Use only distilled water or phosphate buffered saline for the final rinse.
Tap water is never acceptable as a substitute for the rinse since it can
disturb the acid base balance and may contain chlorine.
2.3.2.
2.3.3.
2.4. Drying: Air drying is the preferred method. Forced rapid drying may alter the
color intensities by shortening the exposure time to the wash water because the
red spectrum of colors continues to develop as long as the cellular elements are
wet.
C.2.6 QUALITY CONTROL
1. Prepare one differential slide daily using a patient sample with a normal MCV, MCH,
MCHC and total white count.
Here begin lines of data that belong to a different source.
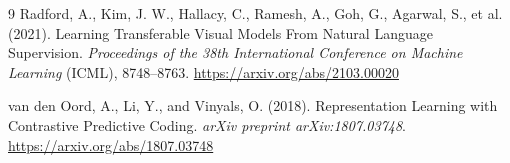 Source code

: \documentclass[12pt]{article}
\begin{document}
\begin{thebibliography}{9}
Radford, A., Kim, J. W., Hallacy, C., Ramesh, A., Goh, G., Agarwal, S., et al. (2021).
Learning Transferable Visual Models From Natural Language Supervision.
\textit{Proceedings of the 38th International Conference on Machine Learning} (ICML), 8748--8763.
\url{https://arxiv.org/abs/2103.00020}

van den Oord, A., Li, Y., and Vinyals, O. (2018).
Representation Learning with Contrastive Predictive Coding.
\textit{arXiv preprint arXiv:1807.03748}.
\url{https://arxiv.org/abs/1807.03748}

\end{thebibliography}
\end{document}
Stain the slide as indicated in procedure section C.2.4.
Review the slide for Color, Precipitation and Contamination.
2. If the color does not meet the specifications identified in the SOP as indicated above or
precipitation and/or contamination are present, the quality is determined to be
unsatisfactory. Indicate unsatisfactory on the Quality Control (QC) form and replace
the stain as indicated in the following section. Document the problem and corrective
action in the appropriate section of the QC form. If the stain is determined to be
satisfactory, indicate satisfactory on the QC sheet.
C.2.7. MAINTENANCE
1. Perform maintenance weekly or as needed for problems indicated in previous sections.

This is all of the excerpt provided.